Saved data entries
··········
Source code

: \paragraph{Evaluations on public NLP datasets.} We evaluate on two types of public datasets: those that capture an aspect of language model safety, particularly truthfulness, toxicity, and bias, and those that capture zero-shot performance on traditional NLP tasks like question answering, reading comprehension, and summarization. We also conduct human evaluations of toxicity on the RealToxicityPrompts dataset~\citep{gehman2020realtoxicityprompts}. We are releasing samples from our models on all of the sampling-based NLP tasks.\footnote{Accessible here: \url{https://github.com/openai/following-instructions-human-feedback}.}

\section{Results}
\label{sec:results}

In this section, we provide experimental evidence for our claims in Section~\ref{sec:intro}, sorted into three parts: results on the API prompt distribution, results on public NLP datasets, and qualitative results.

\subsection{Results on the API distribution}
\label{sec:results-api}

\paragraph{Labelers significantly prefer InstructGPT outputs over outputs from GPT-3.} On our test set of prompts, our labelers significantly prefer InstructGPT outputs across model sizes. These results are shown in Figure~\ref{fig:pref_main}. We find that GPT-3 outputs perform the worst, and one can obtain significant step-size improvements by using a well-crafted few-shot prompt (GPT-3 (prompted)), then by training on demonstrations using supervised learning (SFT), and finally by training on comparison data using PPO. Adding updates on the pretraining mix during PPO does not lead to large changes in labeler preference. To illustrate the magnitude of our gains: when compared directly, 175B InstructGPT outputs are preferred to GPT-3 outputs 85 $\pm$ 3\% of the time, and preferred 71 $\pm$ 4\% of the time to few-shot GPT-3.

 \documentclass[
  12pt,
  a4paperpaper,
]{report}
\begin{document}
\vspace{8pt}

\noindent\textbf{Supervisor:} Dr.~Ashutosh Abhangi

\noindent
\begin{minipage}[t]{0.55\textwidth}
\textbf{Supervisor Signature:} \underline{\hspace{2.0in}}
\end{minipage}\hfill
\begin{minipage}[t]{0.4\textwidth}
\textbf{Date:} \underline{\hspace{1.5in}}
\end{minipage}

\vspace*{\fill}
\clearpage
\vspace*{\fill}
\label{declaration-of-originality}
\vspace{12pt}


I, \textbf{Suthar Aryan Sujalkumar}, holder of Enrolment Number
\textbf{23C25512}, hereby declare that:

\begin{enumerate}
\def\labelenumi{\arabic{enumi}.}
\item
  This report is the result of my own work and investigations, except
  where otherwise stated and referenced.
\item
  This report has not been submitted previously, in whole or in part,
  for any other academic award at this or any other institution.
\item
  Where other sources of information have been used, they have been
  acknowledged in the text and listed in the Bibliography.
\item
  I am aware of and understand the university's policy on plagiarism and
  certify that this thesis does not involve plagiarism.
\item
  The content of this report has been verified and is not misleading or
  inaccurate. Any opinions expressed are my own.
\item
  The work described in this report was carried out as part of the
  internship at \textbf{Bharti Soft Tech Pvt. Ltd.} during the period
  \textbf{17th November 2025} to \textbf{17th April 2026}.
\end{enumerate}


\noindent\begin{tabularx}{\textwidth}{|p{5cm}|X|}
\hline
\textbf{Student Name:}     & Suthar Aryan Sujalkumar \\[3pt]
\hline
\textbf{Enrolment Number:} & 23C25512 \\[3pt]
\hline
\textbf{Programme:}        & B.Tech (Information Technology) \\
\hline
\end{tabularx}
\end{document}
··········
> What this task involves
The task requires an exact transcription of all the data.

> Your response
Source code

: \paragraph{Evaluations on public NLP datasets.} We evaluate on two types of public datasets: those that capture an aspect of language model safety, particularly truthfulness, toxicity, and bias, and those that capture zero-shot performance on traditional NLP tasks like question answering, reading comprehension, and summarization. We also conduct human evaluations of toxicity on the RealToxicityPrompts dataset~\citep{gehman2020realtoxicityprompts}. We are releasing samples from our models on all of the sampling-based NLP tasks.\footnote{Accessible here: \url{https://github.com/openai/following-instructions-human-feedback}.}

\section{Results}
\label{sec:results}

In this section, we provide experimental evidence for our claims in Section~\ref{sec:intro}, sorted into three parts: results on the API prompt distribution, results on public NLP datasets, and qualitative results.

\subsection{Results on the API distribution}
\label{sec:results-api}

\paragraph{Labelers significantly prefer InstructGPT outputs over outputs from GPT-3.} On our test set of prompts, our labelers significantly prefer InstructGPT outputs across model sizes. These results are shown in Figure~\ref{fig:pref_main}. We find that GPT-3 outputs perform the worst, and one can obtain significant step-size improvements by using a well-crafted few-shot prompt (GPT-3 (prompted)), then by training on demonstrations using supervised learning (SFT), and finally by training on comparison data using PPO. Adding updates on the pretraining mix during PPO does not lead to large changes in labeler preference. To illustrate the magnitude of our gains: when compared directly, 175B InstructGPT outputs are preferred to GPT-3 outputs 85 $\pm$ 3\% of the time, and preferred 71 $\pm$ 4\% of the time to few-shot GPT-3.

 \documentclass[
  12pt,
  a4paperpaper,
]{report}
\begin{document}
\vspace{8pt}

\noindent\textbf{Supervisor:} Dr.~Ashutosh Abhangi

\noindent
\begin{minipage}[t]{0.55\textwidth}
\textbf{Supervisor Signature:} \underline{\hspace{2.0in}}
\end{minipage}\hfill
\begin{minipage}[t]{0.4\textwidth}
\textbf{Date:} \underline{\hspace{1.5in}}
\end{minipage}

\vspace*{\fill}
\clearpage
\vspace*{\fill}
\label{declaration-of-originality}
\vspace{12pt}


I, \textbf{Suthar Aryan Sujalkumar}, holder of Enrolment Number
\textbf{23C25512}, hereby declare that:

\begin{enumerate}
\def\labelenumi{\arabic{enumi}.}
\item
  This report is the result of my own work and investigations, except
  where otherwise stated and referenced.
\item
  This report has not been submitted previously, in whole or in part,
  for any other academic award at this or any other institution.
\item
  Where other sources of information have been used, they have been
  acknowledged in the text and listed in the Bibliography.
\item
  I am aware of and understand the university's policy on plagiarism and
  certify that this thesis does not involve plagiarism.
\item
  The content of this report has been verified and is not misleading or
  inaccurate. Any opinions expressed are my own.
\item
  The work described in this report was carried out as part of the
  internship at \textbf{Bharti Soft Tech Pvt. Ltd.} during the period
  \textbf{17th November 2025} to \textbf{17th April 2026}.
\end{enumerate}


\noindent\begin{tabularx}{\textwidth}{|p{5cm}|X|}
\hline
\textbf{Student Name:}     & Suthar Aryan Sujalkumar \\[3pt]
\hline
\textbf{Enrolment Number:} & 23C25512 \\[3pt]
\hline
\textbf{Programme:}        & B.Tech (Information Technology) \\
\hline
\end{tabularx}
\end{document}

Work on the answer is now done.